▸ **RECORDS FOR THIS TASK**:
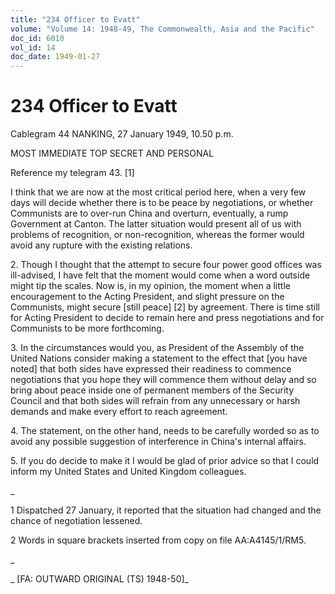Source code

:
 ```yaml
---
title: "234 Officer to Evatt"
volume: "Volume 14: 1948-49, The Commonwealth, Asia and the Pacific"
doc_id: 6010
vol_id: 14
doc_date: 1949-01-27
---
```


# 234 Officer to Evatt

Cablegram 44 NANKING, 27 January 1949, 10.50 p.m.

MOST IMMEDIATE TOP SECRET AND PERSONAL

Reference my telegram 43. [1]

I think that we are now at the most critical period here, when a very few days will decide whether there is to be peace by negotiations, or whether Communists are to over-run China and overturn, eventually, a rump Government at Canton. The latter situation would present all of us with problems of recognition, or non-recognition, whereas the former would avoid any rupture with the existing relations.

2\. Though I thought that the attempt to secure four power good offices was ill-advised, I have felt that the moment would come when a word outside might tip the scales. Now is, in my opinion, the moment when a little encouragement to the Acting President, and slight pressure on the Communists, might secure [still peace] [2] by agreement. There is time still for Acting President to decide to remain here and press negotiations and for Communists to be more forthcoming.

3\. In the circumstances would you, as President of the Assembly of the United Nations consider making a statement to the effect that [you have noted] that both sides have expressed their readiness to commence negotiations that you hope they will commence them without delay and so bring about peace inside one of permanent members of the Security Council and that both sides will refrain from any unnecessary or harsh demands and make every effort to reach agreement.

4\. The statement, on the other hand, needs to be carefully worded so as to avoid any possible suggestion of interference in China's internal affairs.

5\. If you do decide to make it I would be glad of prior advice so that I could inform my United States and United Kingdom colleagues.

_

1 Dispatched 27 January, it reported that the situation had changed and the chance of negotiation lessened.

2 Words in square brackets inserted from copy on file AA:A4145/1/RM5.

_

_ [FA: OUTWARD ORIGINAL (TS) 1948-50]_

▸ **EXERCISE**:
Each line above that contains "here" counts once; report the resulting number and nothing else.

▸ **RESULT**:
2